Tools, time, money, knowledge and equipment are all things that I have lack to one degree or another in the past. No only time remains lacking for most jobs. I can do all my own stock work, most metal work, except barrel hone and choke work which I send out. My interest is more to the field grade guns than the high grade guns so my needs are often less demanding.
A loose rib repair can be fairly easy until you get into the one you expect to be easy and then it becomes like a loose thread in a sweater which unravels the whole thing. Loose ribs near the point where the fore end attaches are almost always more involved than you expect from my experience. Those near the muzzle are almost always easier.
Good gunsmiths have all the work they can do for months out in advance of your call to them. Bad ones can get you in fast and screw it up either fast or slow, as you like it. Point is that a high quality job is a job which you just send out and forgetaboutit until you get the call that it is done and on the way back to you. Regular customers get first in the line and one timers get worked in as time allows. Can not fault a smith who takes care of his regulars as long as he is fairly honest about when yours will get done and completes the job fairly close to the estimate.

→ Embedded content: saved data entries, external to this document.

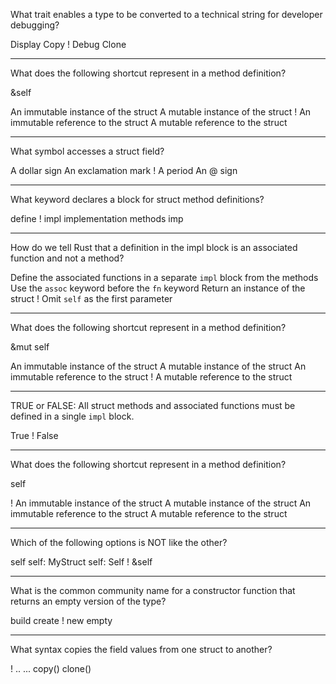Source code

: What trait enables a type to be converted to a technical string for developer debugging?

Display
Copy
! Debug
Clone

---

What does the following shortcut represent in a method definition?

&self

An immutable instance of the struct
A mutable instance of the struct
! An immutable reference to the struct
A mutable reference to the struct

---

What symbol accesses a struct field?

A dollar sign
An exclamation mark
! A period
An @ sign

---

What keyword declares a block for struct method definitions?

define
! impl
implementation
methods
imp

---

How do we tell Rust that a definition in the impl block is an associated function and not a method?

Define the associated functions in a separate `impl` block from the methods
Use the `assoc` keyword before the `fn` keyword
Return an instance of the struct
! Omit `self` as the first parameter

---

What does the following shortcut represent in a method definition?

&mut self

An immutable instance of the struct
A mutable instance of the struct
An immutable reference to the struct
! A mutable reference to the struct

---

TRUE or FALSE: All struct methods and associated functions must be defined in a single `impl` block.

True
! False

---

What does the following shortcut represent in a method definition?

self

! An immutable instance of the struct
A mutable instance of the struct
An immutable reference to the struct
A mutable reference to the struct

---

Which of the following options is NOT like the other?

self
self: MyStruct
self: Self
! &self

---

What is the common community name for a constructor function that returns an empty version of the type?

build
create
! new
empty

---

What syntax copies the field values from one struct to another?

! ..
...
copy()
clone()
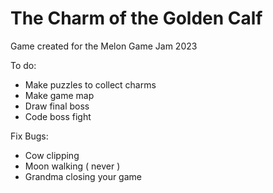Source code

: # The Charm of the Golden Calf 
Game created for the Melon Game Jam 2023


To do:
* Make puzzles to collect charms
* Make game map
* Draw final boss
* Code boss fight

Fix Bugs:
* Cow clipping
* Moon walking ( never )
* Grandma closing your game
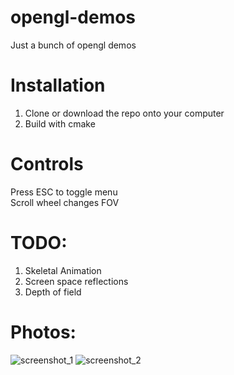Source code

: # opengl-demos

Just a bunch of opengl demos

# Installation 

1. Clone or download the repo onto your computer
2. Build with cmake

# Controls
Press ESC to toggle menu  
Scroll wheel changes FOV  
# TODO:
1. Skeletal Animation  
2. Screen space reflections  
3. Depth of field
# Photos:
![screenshot_1](photos/IBL.png) 
![screenshot_2](photos/Bloom.png) 
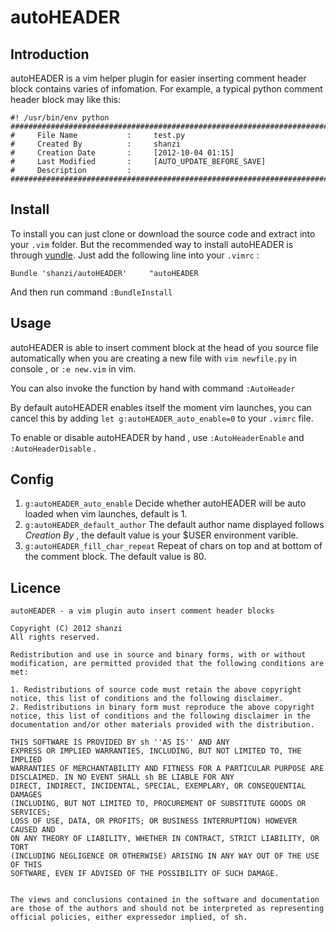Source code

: <!--********************************************************************************
*     File Name           :     README.md
*     Created By          :     shanzi
*     Creation Date       :     [2012-10-04 01:10]
*     Last Modified       :     [2013-04-05 00:48]
*     Description         :     Introduction to autoHEADER
*********************************************************************************-->


# autoHEADER 

## Introduction

autoHEADER is a vim helper plugin for easier inserting comment header block contains varies of infomation.
For example, a typical python comment header block may like this:


    #! /usr/bin/env python
    #################################################################################
    #     File Name           :     test.py
    #     Created By          :     shanzi
    #     Creation Date       :     [2012-10-04 01:15]
    #     Last Modified       :     [AUTO_UPDATE_BEFORE_SAVE]
    #     Description         :     
    #################################################################################

## Install

To install you can just clone or download the source code and extract into your `.vim` folder. 
But the recommended way to install autoHEADER is through [vundle](https://github.com/gmarik/vundle).
Just add the following line into your `.vimrc` :

    Bundle 'shanzi/autoHEADER'     "autoHEADER

And then run command `:BundleInstall`

## Usage

autoHEADER is able to insert comment block at the head of you source file automatically when you are creating
a new file with `vim newfile.py` in console , or `:e new.vim` in vim. 

You can also invoke the function by hand with command `:AutoHeader`

By default autoHEADER enables itself the moment vim launches, you can cancel this by adding
`let g:autoHEADER_auto_enable=0` to your `.vimrc` file.

To enable or disable autoHEADER by hand , use `:AutoHeaderEnable` and `:AutoHeaderDisable` .

## Config

1. `g:autoHEADER_auto_enable`
    Decide whether autoHEADER will be auto loaded when vim launches, default is 1.
2. `g:autoHEADER_default_author`
    The default author name displayed follows _Creation By_ , the default value is
    your $USER environment varible.
3. `g:autoHEADER_fill_char_repeat`
    Repeat of chars on top and at bottom of the comment block.
    The default value is 80.


## Licence

    autoHEADER - a vim plugin auto insert comment header blocks

    Copyright (C) 2012 shanzi
    All rights reserved.

    Redistribution and use in source and binary forms, with or without
    modification, are permitted provided that the following conditions are met:

    1. Redistributions of source code must retain the above copyright
    notice, this list of conditions and the following disclaimer.
    2. Redistributions in binary form must reproduce the above copyright
    notice, this list of conditions and the following disclaimer in the
    documentation and/or other materials provided with the distribution.

    THIS SOFTWARE IS PROVIDED BY sh ''AS IS'' AND ANY
    EXPRESS OR IMPLIED WARRANTIES, INCLUDING, BUT NOT LIMITED TO, THE IMPLIED
    WARRANTIES OF MERCHANTABILITY AND FITNESS FOR A PARTICULAR PURPOSE ARE
    DISCLAIMED. IN NO EVENT SHALL sh BE LIABLE FOR ANY
    DIRECT, INDIRECT, INCIDENTAL, SPECIAL, EXEMPLARY, OR CONSEQUENTIAL DAMAGES
    (INCLUDING, BUT NOT LIMITED TO, PROCUREMENT OF SUBSTITUTE GOODS OR SERVICES;
    LOSS OF USE, DATA, OR PROFITS; OR BUSINESS INTERRUPTION) HOWEVER CAUSED AND
    ON ANY THEORY OF LIABILITY, WHETHER IN CONTRACT, STRICT LIABILITY, OR TORT
    (INCLUDING NEGLIGENCE OR OTHERWISE) ARISING IN ANY WAY OUT OF THE USE OF THIS
    SOFTWARE, EVEN IF ADVISED OF THE POSSIBILITY OF SUCH DAMAGE.


    The views and conclusions contained in the software and documentation 
    are those of the authors and should not be interpreted as representing
    official policies, either expressedor implied, of sh.


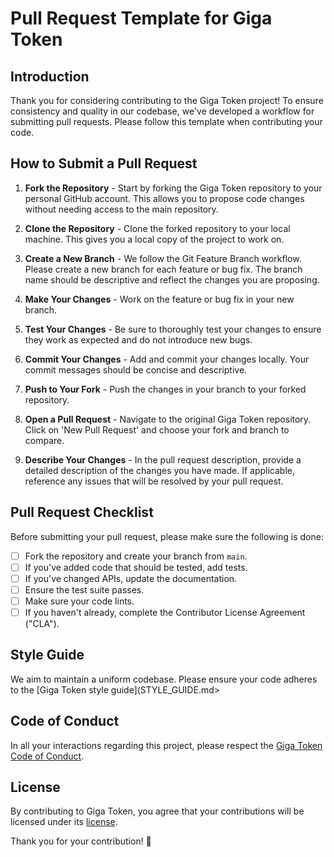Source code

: # Pull Request Template for Giga Token

## Introduction

Thank you for considering contributing to the Giga Token project! To ensure consistency and quality in our codebase, we've developed a workflow for submitting pull requests. Please follow this template when contributing your code.

## How to Submit a Pull Request

1. **Fork the Repository** - Start by forking the Giga Token repository to your personal GitHub account. This allows you to propose code changes without needing access to the main repository.

2. **Clone the Repository** - Clone the forked repository to your local machine. This gives you a local copy of the project to work on.

3. **Create a New Branch** - We follow the Git Feature Branch workflow. Please create a new branch for each feature or bug fix. The branch name should be descriptive and reflect the changes you are proposing. 

4. **Make Your Changes** - Work on the feature or bug fix in your new branch. 

5. **Test Your Changes** - Be sure to thoroughly test your changes to ensure they work as expected and do not introduce new bugs.

6. **Commit Your Changes** - Add and commit your changes locally. Your commit messages should be concise and descriptive. 

7. **Push to Your Fork** - Push the changes in your branch to your forked repository.

8. **Open a Pull Request** - Navigate to the original Giga Token repository. Click on 'New Pull Request' and choose your fork and branch to compare.

9. **Describe Your Changes** - In the pull request description, provide a detailed description of the changes you have made. If applicable, reference any issues that will be resolved by your pull request.

## Pull Request Checklist

Before submitting your pull request, please make sure the following is done:

- [ ] Fork the repository and create your branch from `main`.
- [ ] If you've added code that should be tested, add tests.
- [ ] If you've changed APIs, update the documentation.
- [ ] Ensure the test suite passes.
- [ ] Make sure your code lints.
- [ ] If you haven't already, complete the Contributor License Agreement ("CLA").

## Style Guide

We aim to maintain a uniform codebase. Please ensure your code adheres to the [Giga Token style guide](STYLE_GUIDE.md>

## Code of Conduct

In all your interactions regarding this project, please respect the [Giga Token Code of Conduct](CODE_OF_CONDUCT.md).

## License

By contributing to Giga Token, you agree that your contributions will be licensed under its [license](LICENSE.md).

Thank you for your contribution! 🚀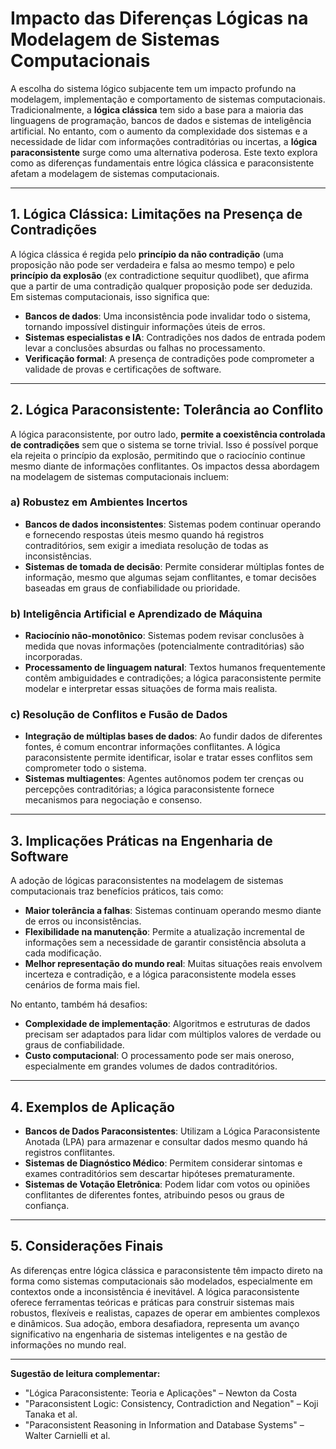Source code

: # Impacto das Diferenças Lógicas na Modelagem de Sistemas Computacionais

A escolha do sistema lógico subjacente tem um impacto profundo na modelagem, implementação e comportamento de sistemas computacionais. Tradicionalmente, a **lógica clássica** tem sido a base para a maioria das linguagens de programação, bancos de dados e sistemas de inteligência artificial. No entanto, com o aumento da complexidade dos sistemas e a necessidade de lidar com informações contraditórias ou incertas, a **lógica paraconsistente** surge como uma alternativa poderosa. Este texto explora como as diferenças fundamentais entre lógica clássica e paraconsistente afetam a modelagem de sistemas computacionais.

---

## 1. Lógica Clássica: Limitações na Presença de Contradições

A lógica clássica é regida pelo **princípio da não contradição** (uma proposição não pode ser verdadeira e falsa ao mesmo tempo) e pelo **princípio da explosão** (ex contradictione sequitur quodlibet), que afirma que a partir de uma contradição qualquer proposição pode ser deduzida. Em sistemas computacionais, isso significa que:

- **Bancos de dados**: Uma inconsistência pode invalidar todo o sistema, tornando impossível distinguir informações úteis de erros.
- **Sistemas especialistas e IA**: Contradições nos dados de entrada podem levar a conclusões absurdas ou falhas no processamento.
- **Verificação formal**: A presença de contradições pode comprometer a validade de provas e certificações de software.

---

## 2. Lógica Paraconsistente: Tolerância ao Conflito

A lógica paraconsistente, por outro lado, **permite a coexistência controlada de contradições** sem que o sistema se torne trivial. Isso é possível porque ela rejeita o princípio da explosão, permitindo que o raciocínio continue mesmo diante de informações conflitantes. Os impactos dessa abordagem na modelagem de sistemas computacionais incluem:

### a) **Robustez em Ambientes Incertos**

- **Bancos de dados inconsistentes**: Sistemas podem continuar operando e fornecendo respostas úteis mesmo quando há registros contraditórios, sem exigir a imediata resolução de todas as inconsistências.
- **Sistemas de tomada de decisão**: Permite considerar múltiplas fontes de informação, mesmo que algumas sejam conflitantes, e tomar decisões baseadas em graus de confiabilidade ou prioridade.

### b) **Inteligência Artificial e Aprendizado de Máquina**

- **Raciocínio não-monotônico**: Sistemas podem revisar conclusões à medida que novas informações (potencialmente contraditórias) são incorporadas.
- **Processamento de linguagem natural**: Textos humanos frequentemente contêm ambiguidades e contradições; a lógica paraconsistente permite modelar e interpretar essas situações de forma mais realista.

### c) **Resolução de Conflitos e Fusão de Dados**

- **Integração de múltiplas bases de dados**: Ao fundir dados de diferentes fontes, é comum encontrar informações conflitantes. A lógica paraconsistente permite identificar, isolar e tratar esses conflitos sem comprometer todo o sistema.
- **Sistemas multiagentes**: Agentes autônomos podem ter crenças ou percepções contraditórias; a lógica paraconsistente fornece mecanismos para negociação e consenso.

---

## 3. Implicações Práticas na Engenharia de Software

A adoção de lógicas paraconsistentes na modelagem de sistemas computacionais traz benefícios práticos, tais como:

- **Maior tolerância a falhas**: Sistemas continuam operando mesmo diante de erros ou inconsistências.
- **Flexibilidade na manutenção**: Permite a atualização incremental de informações sem a necessidade de garantir consistência absoluta a cada modificação.
- **Melhor representação do mundo real**: Muitas situações reais envolvem incerteza e contradição, e a lógica paraconsistente modela esses cenários de forma mais fiel.

No entanto, também há desafios:

- **Complexidade de implementação**: Algoritmos e estruturas de dados precisam ser adaptados para lidar com múltiplos valores de verdade ou graus de confiabilidade.
- **Custo computacional**: O processamento pode ser mais oneroso, especialmente em grandes volumes de dados contraditórios.

---

## 4. Exemplos de Aplicação

- **Bancos de Dados Paraconsistentes**: Utilizam a Lógica Paraconsistente Anotada (LPA) para armazenar e consultar dados mesmo quando há registros conflitantes.
- **Sistemas de Diagnóstico Médico**: Permitem considerar sintomas e exames contraditórios sem descartar hipóteses prematuramente.
- **Sistemas de Votação Eletrônica**: Podem lidar com votos ou opiniões conflitantes de diferentes fontes, atribuindo pesos ou graus de confiança.

---

## 5. Considerações Finais

As diferenças entre lógica clássica e paraconsistente têm impacto direto na forma como sistemas computacionais são modelados, especialmente em contextos onde a inconsistência é inevitável. A lógica paraconsistente oferece ferramentas teóricas e práticas para construir sistemas mais robustos, flexíveis e realistas, capazes de operar em ambientes complexos e dinâmicos. Sua adoção, embora desafiadora, representa um avanço significativo na engenharia de sistemas inteligentes e na gestão de informações no mundo real.

---

**Sugestão de leitura complementar:**  
- "Lógica Paraconsistente: Teoria e Aplicações" – Newton da Costa  
- "Paraconsistent Logic: Consistency, Contradiction and Negation" – Koji Tanaka et al.  
- "Paraconsistent Reasoning in Information and Database Systems" – Walter Carnielli et al.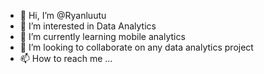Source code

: - 👋 Hi, I’m @Ryanluutu
- 👀 I’m interested in Data Analytics
- 🌱 I’m currently learning mobile analytics
- 💞️ I’m looking to collaborate on any data analytics project
- 📫 How to reach me ...

<!---
Ryanluutu/Ryanluutu is a ✨ special ✨ repository because its `README.md` (this file) appears on your GitHub profile.
You can click the Preview link to take a look at your changes.
--->
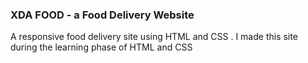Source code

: ### XDA FOOD - a Food Delivery Website

A responsive food delivery site using HTML and CSS . I made this site during the learning phase of HTML and CSS
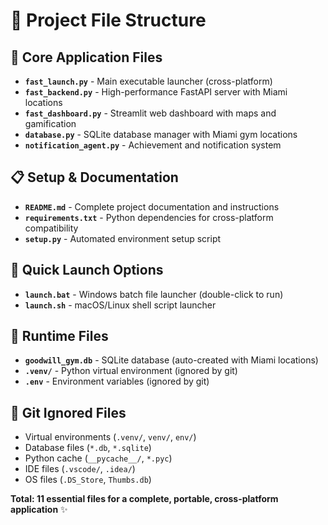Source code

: # 📁 Project File Structure

## 🚀 Core Application Files
- **`fast_launch.py`** - Main executable launcher (cross-platform)
- **`fast_backend.py`** - High-performance FastAPI server with Miami locations
- **`fast_dashboard.py`** - Streamlit web dashboard with maps and gamification
- **`database.py`** - SQLite database manager with Miami gym locations
- **`notification_agent.py`** - Achievement and notification system

## 📋 Setup & Documentation
- **`README.md`** - Complete project documentation and instructions
- **`requirements.txt`** - Python dependencies for cross-platform compatibility
- **`setup.py`** - Automated environment setup script

## 🚀 Quick Launch Options
- **`launch.bat`** - Windows batch file launcher (double-click to run)
- **`launch.sh`** - macOS/Linux shell script launcher

## 💾 Runtime Files
- **`goodwill_gym.db`** - SQLite database (auto-created with Miami locations)
- **`.venv/`** - Python virtual environment (ignored by git)
- **`.env`** - Environment variables (ignored by git)

## 🚫 Git Ignored Files
- Virtual environments (`.venv/`, `venv/`, `env/`)
- Database files (`*.db`, `*.sqlite`)
- Python cache (`__pycache__/`, `*.pyc`)
- IDE files (`.vscode/`, `.idea/`)
- OS files (`.DS_Store`, `Thumbs.db`)

**Total: 11 essential files for a complete, portable, cross-platform application** ✨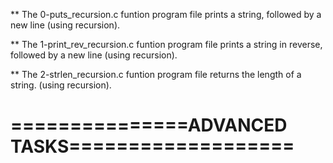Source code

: ** The 0-puts_recursion.c funtion program file prints a string, followed by a new line (using recursion).

** The 1-print_rev_recursion.c funtion program file prints a string in reverse, followed by a new line (using recursion).

** The 2-strlen_recursion.c funtion program file returns the length of a string. (using recursion).

===============ADVANCED TASKS===================
================================================


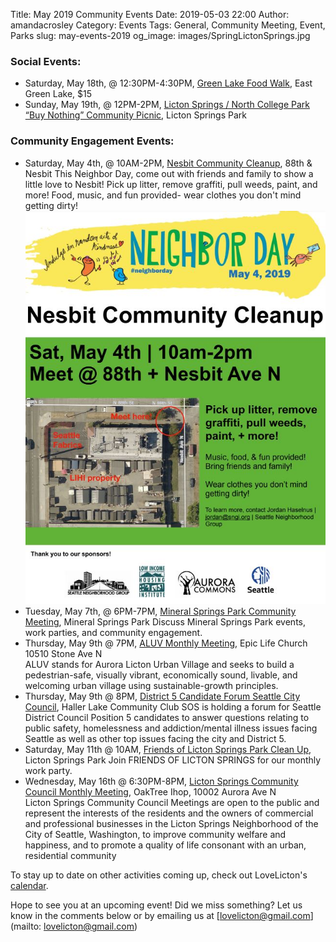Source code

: Title: May 2019 Community Events
Date: 2019-05-03 22:00
Author: amandacrosley
Category: Events
Tags: General, Community Meeting, Event, Parks
slug: may-events-2019
og_image: images/SpringLictonSprings.jpg

### Social Events:

*    Saturday, May 18th, @ 12:30PM-4:30PM, [Green Lake Food Walk](https://www.facebook.com/events/235615390709346/), East Green Lake, $15
*    Sunday, May 19th, @ 12PM-2PM, [Licton Springs / North College Park “Buy Nothing” Community Picnic](https://www.facebook.com/events/1263212103839510/), Licton Springs Park 

### Community Engagement Events:
*   Saturday, May 4th, @ 10AM-2PM, [Nesbit Community Cleanup](https://www.facebook.com/events/417106812417957/), 88th & Nesbit
This Neighbor Day, come out with friends and family to show a little love to Nesbit! Pick up litter, remove graffiti, pull weeds, paint, and more! Food, music, and fun provided- wear clothes you don't mind getting dirty!
[![Nesbit Community Cleanup](/images/2019NeighborDay.JPG)](/images/2019NeighborDay.JPG)
*   Tuesday, May 7th, @ 6PM-7PM, [Mineral Springs Park Community Meeting](https://www.facebook.com/events/2487184864633354/), Mineral Springs Park
Discuss Mineral Springs Park events, work parties, and community engagement.
*   Thursday, May 9th @ 7PM, [ALUV Monthly Meeting](https://www.facebook.com/events/592632211257652/), Epic Life Church 10510 Stone Ave N<br />
ALUV stands for Aurora Licton Urban Village and seeks to build a pedestrian-safe, visually vibrant, economically sound, livable, and welcoming urban village using sustainable-growth principles.
*   Thursday, May 9th @ 8PM, [District 5 Candidate Forum Seattle City Council](https://www.facebook.com/events/406568233457005/), Haller Lake Community Club
SOS is holding a forum for Seattle District Council Position 5  candidates to answer questions relating to public safety, homelessness and addiction/mental illness issues facing Seattle as well as other top issues facing the city and District 5.
*   Saturday, May 11th @ 10AM, [Friends of Licton Springs Park Clean Up](https://lictonsprings.org/work_party.pdf),<br />
Licton Springs Park
Join FRIENDS OF LICTON SPRINGS for our monthly work party.
*   Wednesday, May 16th @ 6:30PM-8PM, [Licton Springs Community Council Monthly Meeting](https://lictonsprings.org/), OakTree Ihop,  10002 Aurora Ave N<br />
Licton Springs Community Council Meetings are open to the public and represent the interests of the residents and the owners of commercial and professional businesses in the Licton Springs Neighborhood of the City of Seattle, Washington, to improve community welfare and happiness, and to promote a quality of life consonant with an urban, residential community


To stay up to date on other activities coming up, check out LoveLicton's [calendar](https://lovelicton.com/pages/community-calendar.html).

Hope to see you at an upcoming event!
Did we miss something? Let us know in the comments below or by emailing us at [lovelicton@gmail.com](mailto: lovelicton@gmail.com)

I have a short list of smiths that I will use for work and just let the have the gun and tell them to call when done. As many here, I have more than one gun so one more or less is no great problem. In fact, according to my wife, I have more guns than Carter has Liver Pills. Hey, didn't they come in a bottle of 500? If so she will have to eat those words, for now at least. So many fine shooters and so little time to buy them all. To think I wasted 20 years collecting Model 70's when these doubles really were dirt cheap.